_Data records_
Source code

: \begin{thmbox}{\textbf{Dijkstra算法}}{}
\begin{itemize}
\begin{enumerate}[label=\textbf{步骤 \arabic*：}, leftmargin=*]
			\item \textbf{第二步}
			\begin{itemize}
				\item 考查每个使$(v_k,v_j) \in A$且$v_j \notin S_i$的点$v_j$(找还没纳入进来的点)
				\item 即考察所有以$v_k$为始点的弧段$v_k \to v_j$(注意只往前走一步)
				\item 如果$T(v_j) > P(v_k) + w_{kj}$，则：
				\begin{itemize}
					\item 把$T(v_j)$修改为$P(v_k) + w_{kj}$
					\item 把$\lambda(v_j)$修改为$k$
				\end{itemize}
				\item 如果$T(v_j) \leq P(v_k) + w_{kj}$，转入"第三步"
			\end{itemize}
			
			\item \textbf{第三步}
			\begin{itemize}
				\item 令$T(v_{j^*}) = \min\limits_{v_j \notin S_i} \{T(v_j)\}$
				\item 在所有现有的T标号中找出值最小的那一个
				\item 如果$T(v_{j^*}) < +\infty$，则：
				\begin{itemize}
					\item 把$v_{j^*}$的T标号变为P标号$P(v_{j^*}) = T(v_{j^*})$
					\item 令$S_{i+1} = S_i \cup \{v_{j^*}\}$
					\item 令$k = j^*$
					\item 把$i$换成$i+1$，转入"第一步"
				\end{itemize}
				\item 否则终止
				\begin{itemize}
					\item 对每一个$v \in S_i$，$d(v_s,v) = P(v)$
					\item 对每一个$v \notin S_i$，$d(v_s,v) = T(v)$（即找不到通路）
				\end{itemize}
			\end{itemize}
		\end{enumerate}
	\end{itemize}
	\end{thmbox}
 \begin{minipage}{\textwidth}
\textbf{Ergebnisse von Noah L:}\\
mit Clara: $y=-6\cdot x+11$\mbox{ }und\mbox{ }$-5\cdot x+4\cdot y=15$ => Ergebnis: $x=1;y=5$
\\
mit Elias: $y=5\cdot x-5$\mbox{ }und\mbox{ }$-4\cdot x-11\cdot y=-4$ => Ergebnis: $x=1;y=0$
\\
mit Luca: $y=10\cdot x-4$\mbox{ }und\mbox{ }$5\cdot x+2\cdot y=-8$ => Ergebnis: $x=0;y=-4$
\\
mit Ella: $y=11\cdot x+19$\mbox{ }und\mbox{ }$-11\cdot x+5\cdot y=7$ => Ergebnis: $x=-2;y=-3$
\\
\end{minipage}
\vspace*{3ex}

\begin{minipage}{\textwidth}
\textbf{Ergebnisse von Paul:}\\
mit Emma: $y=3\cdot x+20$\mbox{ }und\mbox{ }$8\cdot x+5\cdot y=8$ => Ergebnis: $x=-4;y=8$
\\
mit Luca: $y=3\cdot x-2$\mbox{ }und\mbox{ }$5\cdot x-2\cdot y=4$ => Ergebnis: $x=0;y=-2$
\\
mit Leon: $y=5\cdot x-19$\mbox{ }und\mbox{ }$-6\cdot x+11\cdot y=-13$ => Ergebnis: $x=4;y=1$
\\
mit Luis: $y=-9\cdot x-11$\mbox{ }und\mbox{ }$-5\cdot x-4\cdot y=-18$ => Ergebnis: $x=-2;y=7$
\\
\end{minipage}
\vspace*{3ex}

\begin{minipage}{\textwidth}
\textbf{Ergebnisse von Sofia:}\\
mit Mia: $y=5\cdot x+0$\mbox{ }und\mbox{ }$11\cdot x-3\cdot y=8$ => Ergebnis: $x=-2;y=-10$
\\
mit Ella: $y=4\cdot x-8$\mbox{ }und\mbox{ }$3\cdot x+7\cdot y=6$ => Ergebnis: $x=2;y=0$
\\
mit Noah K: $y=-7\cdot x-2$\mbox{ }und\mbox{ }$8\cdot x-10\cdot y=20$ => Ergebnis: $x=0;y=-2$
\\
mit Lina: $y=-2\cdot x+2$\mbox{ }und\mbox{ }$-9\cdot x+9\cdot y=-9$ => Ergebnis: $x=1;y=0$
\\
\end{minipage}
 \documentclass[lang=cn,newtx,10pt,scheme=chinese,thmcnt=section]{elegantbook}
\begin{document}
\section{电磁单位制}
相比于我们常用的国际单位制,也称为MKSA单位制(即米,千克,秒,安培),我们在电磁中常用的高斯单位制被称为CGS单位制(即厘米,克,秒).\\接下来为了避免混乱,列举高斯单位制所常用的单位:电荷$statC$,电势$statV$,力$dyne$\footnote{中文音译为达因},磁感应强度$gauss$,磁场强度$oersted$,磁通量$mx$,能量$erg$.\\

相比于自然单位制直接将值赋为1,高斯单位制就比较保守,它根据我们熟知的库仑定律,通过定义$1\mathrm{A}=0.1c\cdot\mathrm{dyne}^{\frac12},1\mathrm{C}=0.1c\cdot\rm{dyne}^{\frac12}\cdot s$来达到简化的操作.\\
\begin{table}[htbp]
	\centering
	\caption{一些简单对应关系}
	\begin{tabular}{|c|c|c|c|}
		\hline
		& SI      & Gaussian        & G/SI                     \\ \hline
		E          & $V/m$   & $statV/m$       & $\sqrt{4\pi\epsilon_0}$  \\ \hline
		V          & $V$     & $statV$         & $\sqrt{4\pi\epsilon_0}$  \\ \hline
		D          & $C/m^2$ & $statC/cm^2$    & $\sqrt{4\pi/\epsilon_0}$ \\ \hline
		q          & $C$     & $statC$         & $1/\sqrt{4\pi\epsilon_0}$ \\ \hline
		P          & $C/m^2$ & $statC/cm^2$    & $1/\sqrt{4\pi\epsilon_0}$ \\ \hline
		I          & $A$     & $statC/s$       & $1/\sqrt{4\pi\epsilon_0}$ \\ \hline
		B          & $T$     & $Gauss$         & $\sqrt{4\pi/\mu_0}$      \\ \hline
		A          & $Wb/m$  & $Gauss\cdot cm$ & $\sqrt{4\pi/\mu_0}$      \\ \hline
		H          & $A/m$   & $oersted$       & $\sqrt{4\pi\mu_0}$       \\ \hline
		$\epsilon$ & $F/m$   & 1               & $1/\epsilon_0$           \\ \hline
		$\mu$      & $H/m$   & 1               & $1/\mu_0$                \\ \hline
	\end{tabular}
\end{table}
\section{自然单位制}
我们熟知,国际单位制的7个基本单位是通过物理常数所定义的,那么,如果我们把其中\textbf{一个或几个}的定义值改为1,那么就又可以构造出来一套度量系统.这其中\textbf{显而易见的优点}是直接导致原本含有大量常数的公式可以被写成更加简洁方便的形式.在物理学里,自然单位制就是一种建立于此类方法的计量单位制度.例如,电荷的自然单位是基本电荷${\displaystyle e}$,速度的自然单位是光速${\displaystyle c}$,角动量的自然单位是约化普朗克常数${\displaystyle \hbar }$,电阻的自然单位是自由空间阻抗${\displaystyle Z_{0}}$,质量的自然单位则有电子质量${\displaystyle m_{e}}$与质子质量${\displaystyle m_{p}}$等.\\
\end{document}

_PROBLEM DETAILS_
Whatever appears in the data above must be copied word for word.

_YOUR RESPONSE_
Source code

: \begin{thmbox}{\textbf{Dijkstra算法}}{}
\begin{itemize}
\begin{enumerate}[label=\textbf{步骤 \arabic*：}, leftmargin=*]
			\item \textbf{第二步}
			\begin{itemize}
				\item 考查每个使$(v_k,v_j) \in A$且$v_j \notin S_i$的点$v_j$(找还没纳入进来的点)
				\item 即考察所有以$v_k$为始点的弧段$v_k \to v_j$(注意只往前走一步)
				\item 如果$T(v_j) > P(v_k) + w_{kj}$，则：
				\begin{itemize}
					\item 把$T(v_j)$修改为$P(v_k) + w_{kj}$
					\item 把$\lambda(v_j)$修改为$k$
				\end{itemize}
				\item 如果$T(v_j) \leq P(v_k) + w_{kj}$，转入"第三步"
			\end{itemize}
			
			\item \textbf{第三步}
			\begin{itemize}
				\item 令$T(v_{j^*}) = \min\limits_{v_j \notin S_i} \{T(v_j)\}$
				\item 在所有现有的T标号中找出值最小的那一个
				\item 如果$T(v_{j^*}) < +\infty$，则：
				\begin{itemize}
					\item 把$v_{j^*}$的T标号变为P标号$P(v_{j^*}) = T(v_{j^*})$
					\item 令$S_{i+1} = S_i \cup \{v_{j^*}\}$
					\item 令$k = j^*$
					\item 把$i$换成$i+1$，转入"第一步"
				\end{itemize}
				\item 否则终止
				\begin{itemize}
					\item 对每一个$v \in S_i$，$d(v_s,v) = P(v)$
					\item 对每一个$v \notin S_i$，$d(v_s,v) = T(v)$（即找不到通路）
				\end{itemize}
			\end{itemize}
		\end{enumerate}
	\end{itemize}
	\end{thmbox}
 \begin{minipage}{\textwidth}
\textbf{Ergebnisse von Noah L:}\\
mit Clara: $y=-6\cdot x+11$\mbox{ }und\mbox{ }$-5\cdot x+4\cdot y=15$ => Ergebnis: $x=1;y=5$
\\
mit Elias: $y=5\cdot x-5$\mbox{ }und\mbox{ }$-4\cdot x-11\cdot y=-4$ => Ergebnis: $x=1;y=0$
\\
mit Luca: $y=10\cdot x-4$\mbox{ }und\mbox{ }$5\cdot x+2\cdot y=-8$ => Ergebnis: $x=0;y=-4$
\\
mit Ella: $y=11\cdot x+19$\mbox{ }und\mbox{ }$-11\cdot x+5\cdot y=7$ => Ergebnis: $x=-2;y=-3$
\\
\end{minipage}
\vspace*{3ex}

\begin{minipage}{\textwidth}
\textbf{Ergebnisse von Paul:}\\
mit Emma: $y=3\cdot x+20$\mbox{ }und\mbox{ }$8\cdot x+5\cdot y=8$ => Ergebnis: $x=-4;y=8$
\\
mit Luca: $y=3\cdot x-2$\mbox{ }und\mbox{ }$5\cdot x-2\cdot y=4$ => Ergebnis: $x=0;y=-2$
\\
mit Leon: $y=5\cdot x-19$\mbox{ }und\mbox{ }$-6\cdot x+11\cdot y=-13$ => Ergebnis: $x=4;y=1$
\\
mit Luis: $y=-9\cdot x-11$\mbox{ }und\mbox{ }$-5\cdot x-4\cdot y=-18$ => Ergebnis: $x=-2;y=7$
\\
\end{minipage}
\vspace*{3ex}

\begin{minipage}{\textwidth}
\textbf{Ergebnisse von Sofia:}\\
mit Mia: $y=5\cdot x+0$\mbox{ }und\mbox{ }$11\cdot x-3\cdot y=8$ => Ergebnis: $x=-2;y=-10$
\\
mit Ella: $y=4\cdot x-8$\mbox{ }und\mbox{ }$3\cdot x+7\cdot y=6$ => Ergebnis: $x=2;y=0$
\\
mit Noah K: $y=-7\cdot x-2$\mbox{ }und\mbox{ }$8\cdot x-10\cdot y=20$ => Ergebnis: $x=0;y=-2$
\\
mit Lina: $y=-2\cdot x+2$\mbox{ }und\mbox{ }$-9\cdot x+9\cdot y=-9$ => Ergebnis: $x=1;y=0$
\\
\end{minipage}
 \documentclass[lang=cn,newtx,10pt,scheme=chinese,thmcnt=section]{elegantbook}
\begin{document}
\section{电磁单位制}
相比于我们常用的国际单位制,也称为MKSA单位制(即米,千克,秒,安培),我们在电磁中常用的高斯单位制被称为CGS单位制(即厘米,克,秒).\\接下来为了避免混乱,列举高斯单位制所常用的单位:电荷$statC$,电势$statV$,力$dyne$\footnote{中文音译为达因},磁感应强度$gauss$,磁场强度$oersted$,磁通量$mx$,能量$erg$.\\

相比于自然单位制直接将值赋为1,高斯单位制就比较保守,它根据我们熟知的库仑定律,通过定义$1\mathrm{A}=0.1c\cdot\mathrm{dyne}^{\frac12},1\mathrm{C}=0.1c\cdot\rm{dyne}^{\frac12}\cdot s$来达到简化的操作.\\
\begin{table}[htbp]
	\centering
	\caption{一些简单对应关系}
	\begin{tabular}{|c|c|c|c|}
		\hline
		& SI      & Gaussian        & G/SI                     \\ \hline
		E          & $V/m$   & $statV/m$       & $\sqrt{4\pi\epsilon_0}$  \\ \hline
		V          & $V$     & $statV$         & $\sqrt{4\pi\epsilon_0}$  \\ \hline
		D          & $C/m^2$ & $statC/cm^2$    & $\sqrt{4\pi/\epsilon_0}$ \\ \hline
		q          & $C$     & $statC$         & $1/\sqrt{4\pi\epsilon_0}$ \\ \hline
		P          & $C/m^2$ & $statC/cm^2$    & $1/\sqrt{4\pi\epsilon_0}$ \\ \hline
		I          & $A$     & $statC/s$       & $1/\sqrt{4\pi\epsilon_0}$ \\ \hline
		B          & $T$     & $Gauss$         & $\sqrt{4\pi/\mu_0}$      \\ \hline
		A          & $Wb/m$  & $Gauss\cdot cm$ & $\sqrt{4\pi/\mu_0}$      \\ \hline
		H          & $A/m$   & $oersted$       & $\sqrt{4\pi\mu_0}$       \\ \hline
		$\epsilon$ & $F/m$   & 1               & $1/\epsilon_0$           \\ \hline
		$\mu$      & $H/m$   & 1               & $1/\mu_0$                \\ \hline
	\end{tabular}
\end{table}
\section{自然单位制}
我们熟知,国际单位制的7个基本单位是通过物理常数所定义的,那么,如果我们把其中\textbf{一个或几个}的定义值改为1,那么就又可以构造出来一套度量系统.这其中\textbf{显而易见的优点}是直接导致原本含有大量常数的公式可以被写成更加简洁方便的形式.在物理学里,自然单位制就是一种建立于此类方法的计量单位制度.例如,电荷的自然单位是基本电荷${\displaystyle e}$,速度的自然单位是光速${\displaystyle c}$,角动量的自然单位是约化普朗克常数${\displaystyle \hbar }$,电阻的自然单位是自由空间阻抗${\displaystyle Z_{0}}$,质量的自然单位则有电子质量${\displaystyle m_{e}}$与质子质量${\displaystyle m_{p}}$等.\\
\end{document}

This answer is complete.